Setting the Stage for Smoking
It turns out that our neighbors to the north, Minnesota, went even further, taking the theater to the bar room, state smoking ban be damned. An exception to the law in the Land of 10,000 Lakes allows smoking for theatrical performances, so some select establishments have decided to make their bartending staff the central cast, with customers making cameos at nightly performances, and smokers playing their former selves in the days when tobacco ruled taverns. The state health department contends that patrons are indeed breaking the law, and threaten to dish out fines of up to $10,000.
Nothing against Minnesotans, but I was a little bothered by the fact that Prairie State residents didn't think of our own creative interpretation of the new state law. Unfortunately, our statute doesn't have a theatrical exception, but it does allow for smoking in most private residences, some nursing home and hotel rooms, and at tobacco shops. One Chicago entrepreneur went to far as to close his taco house last year and convert it into a tobacco lounge, and I anticipate similar enterprises to emerge and meet the demands of smokers. You see, whatever your position on public smoking bans, this is the marketplace at work.

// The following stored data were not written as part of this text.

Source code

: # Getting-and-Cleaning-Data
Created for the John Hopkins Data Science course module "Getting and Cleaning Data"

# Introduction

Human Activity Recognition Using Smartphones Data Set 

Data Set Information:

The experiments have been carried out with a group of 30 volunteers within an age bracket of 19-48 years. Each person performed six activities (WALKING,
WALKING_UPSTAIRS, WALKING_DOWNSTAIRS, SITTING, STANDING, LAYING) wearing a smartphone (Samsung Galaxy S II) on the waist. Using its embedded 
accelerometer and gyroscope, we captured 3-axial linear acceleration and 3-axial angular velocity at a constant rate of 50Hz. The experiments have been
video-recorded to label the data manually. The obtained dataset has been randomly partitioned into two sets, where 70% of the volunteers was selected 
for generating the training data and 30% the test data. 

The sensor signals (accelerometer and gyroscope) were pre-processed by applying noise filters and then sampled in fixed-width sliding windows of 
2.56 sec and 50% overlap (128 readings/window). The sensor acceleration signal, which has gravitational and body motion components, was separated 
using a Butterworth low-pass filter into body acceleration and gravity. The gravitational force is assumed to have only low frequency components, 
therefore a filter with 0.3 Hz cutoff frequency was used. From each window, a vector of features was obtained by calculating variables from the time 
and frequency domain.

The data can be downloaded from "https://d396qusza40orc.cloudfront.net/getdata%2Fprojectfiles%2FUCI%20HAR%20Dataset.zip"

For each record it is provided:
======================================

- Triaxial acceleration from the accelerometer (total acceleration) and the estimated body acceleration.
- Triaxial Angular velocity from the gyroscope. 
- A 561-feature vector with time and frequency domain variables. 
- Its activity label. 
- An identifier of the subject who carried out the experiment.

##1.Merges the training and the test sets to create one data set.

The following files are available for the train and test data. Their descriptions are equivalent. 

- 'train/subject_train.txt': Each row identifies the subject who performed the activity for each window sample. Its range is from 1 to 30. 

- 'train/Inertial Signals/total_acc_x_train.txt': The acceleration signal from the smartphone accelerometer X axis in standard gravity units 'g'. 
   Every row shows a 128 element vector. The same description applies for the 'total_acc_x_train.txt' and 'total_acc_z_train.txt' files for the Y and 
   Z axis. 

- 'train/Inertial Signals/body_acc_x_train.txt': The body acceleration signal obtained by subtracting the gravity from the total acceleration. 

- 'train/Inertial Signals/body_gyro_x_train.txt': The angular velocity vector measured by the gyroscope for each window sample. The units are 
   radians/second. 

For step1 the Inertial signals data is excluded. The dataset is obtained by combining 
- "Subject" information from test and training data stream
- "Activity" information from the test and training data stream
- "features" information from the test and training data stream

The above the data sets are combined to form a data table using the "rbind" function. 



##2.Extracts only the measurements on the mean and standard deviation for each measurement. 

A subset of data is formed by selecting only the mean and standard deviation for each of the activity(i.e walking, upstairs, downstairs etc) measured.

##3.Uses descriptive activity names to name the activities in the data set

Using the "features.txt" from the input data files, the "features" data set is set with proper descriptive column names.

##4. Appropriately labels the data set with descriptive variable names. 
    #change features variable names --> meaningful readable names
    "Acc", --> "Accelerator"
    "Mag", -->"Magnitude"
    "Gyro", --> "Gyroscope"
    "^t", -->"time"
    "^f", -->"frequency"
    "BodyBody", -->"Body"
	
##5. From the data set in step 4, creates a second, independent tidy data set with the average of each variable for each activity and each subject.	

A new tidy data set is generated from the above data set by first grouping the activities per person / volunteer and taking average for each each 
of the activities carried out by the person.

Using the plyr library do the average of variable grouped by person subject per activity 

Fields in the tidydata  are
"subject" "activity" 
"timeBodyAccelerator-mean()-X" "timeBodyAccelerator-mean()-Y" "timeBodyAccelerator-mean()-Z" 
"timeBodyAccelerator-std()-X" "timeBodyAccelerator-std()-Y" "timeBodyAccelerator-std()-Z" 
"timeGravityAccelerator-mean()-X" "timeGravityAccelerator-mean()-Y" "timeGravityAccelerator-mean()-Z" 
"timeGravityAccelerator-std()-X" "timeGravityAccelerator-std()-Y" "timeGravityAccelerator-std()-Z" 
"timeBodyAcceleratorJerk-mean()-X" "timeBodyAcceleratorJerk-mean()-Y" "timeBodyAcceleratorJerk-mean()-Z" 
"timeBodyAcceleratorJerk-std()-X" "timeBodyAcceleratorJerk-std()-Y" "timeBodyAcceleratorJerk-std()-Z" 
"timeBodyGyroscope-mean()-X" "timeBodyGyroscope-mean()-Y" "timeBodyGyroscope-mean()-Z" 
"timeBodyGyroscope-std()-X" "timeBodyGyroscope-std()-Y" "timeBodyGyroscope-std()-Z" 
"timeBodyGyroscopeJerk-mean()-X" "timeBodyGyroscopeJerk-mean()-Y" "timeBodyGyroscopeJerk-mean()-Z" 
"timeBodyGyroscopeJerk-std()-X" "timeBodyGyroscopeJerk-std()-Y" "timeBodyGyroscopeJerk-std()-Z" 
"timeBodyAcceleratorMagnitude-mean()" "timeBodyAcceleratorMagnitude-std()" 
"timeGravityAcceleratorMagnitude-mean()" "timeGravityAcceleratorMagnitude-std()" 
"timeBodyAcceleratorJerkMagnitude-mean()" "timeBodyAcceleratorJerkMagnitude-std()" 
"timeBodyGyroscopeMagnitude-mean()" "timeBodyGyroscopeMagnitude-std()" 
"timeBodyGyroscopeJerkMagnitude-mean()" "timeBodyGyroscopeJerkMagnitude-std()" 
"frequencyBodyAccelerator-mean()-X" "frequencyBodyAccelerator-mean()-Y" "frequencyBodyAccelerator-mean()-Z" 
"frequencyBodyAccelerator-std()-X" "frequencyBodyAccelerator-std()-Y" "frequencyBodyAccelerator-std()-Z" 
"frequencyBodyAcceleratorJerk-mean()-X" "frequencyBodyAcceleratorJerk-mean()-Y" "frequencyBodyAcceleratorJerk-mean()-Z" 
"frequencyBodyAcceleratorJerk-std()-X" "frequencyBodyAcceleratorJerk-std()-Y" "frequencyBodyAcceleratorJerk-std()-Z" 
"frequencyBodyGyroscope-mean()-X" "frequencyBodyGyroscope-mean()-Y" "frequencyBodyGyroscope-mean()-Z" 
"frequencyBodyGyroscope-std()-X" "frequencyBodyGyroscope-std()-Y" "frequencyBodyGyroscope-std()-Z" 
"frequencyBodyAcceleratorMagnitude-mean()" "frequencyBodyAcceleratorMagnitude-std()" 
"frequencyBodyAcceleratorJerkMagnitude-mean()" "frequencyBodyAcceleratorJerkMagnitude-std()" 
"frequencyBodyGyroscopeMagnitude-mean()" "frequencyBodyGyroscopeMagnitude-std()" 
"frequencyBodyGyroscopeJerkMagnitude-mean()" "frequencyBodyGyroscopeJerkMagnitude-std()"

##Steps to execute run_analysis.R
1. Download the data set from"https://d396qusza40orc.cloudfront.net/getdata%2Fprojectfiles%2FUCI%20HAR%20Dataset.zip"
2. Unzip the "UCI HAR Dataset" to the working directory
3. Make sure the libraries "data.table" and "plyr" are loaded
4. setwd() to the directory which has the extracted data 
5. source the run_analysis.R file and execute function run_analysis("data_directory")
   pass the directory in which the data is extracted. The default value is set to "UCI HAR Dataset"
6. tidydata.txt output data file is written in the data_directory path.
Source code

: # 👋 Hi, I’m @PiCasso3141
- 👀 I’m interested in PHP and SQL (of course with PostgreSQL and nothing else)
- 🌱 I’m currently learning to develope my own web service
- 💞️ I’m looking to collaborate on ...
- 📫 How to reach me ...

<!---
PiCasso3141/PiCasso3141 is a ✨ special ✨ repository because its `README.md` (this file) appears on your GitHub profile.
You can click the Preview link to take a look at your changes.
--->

When private behavior is altered by public rules there is what my old tax accounting professor called "excess burden." Smoking bans now circle the country, from the California to the New York Island. Instead of pointing to a few college towns with bans, we now stare in amazement when puffy plumes remain as much of a bar staple as beer. Some in the Badger State, for instance, worry that it will soon become the "Ashtray of the Midwest" with bans in adjacent Minnesota and Illinois. Local ordinances have had similar effects, driving customers across city limits to puff at pubs.
When smoking was banned in pubs in Dublin, we knew it could happen anywhere. Many Midwesterners will celebrate St. Patrick's Day this weekend in local watering holes as purified as their Irish peers. Along with shamrock beads, plastic leprechaun hats and green beer, however, expect winter-weary revelers to search for a four-leaf clover in the law. Rest assured that Chicago tobacco shops with be filled to capacity, and yes, there will be no shortage of off-Broadway talent in the Land of Lakes.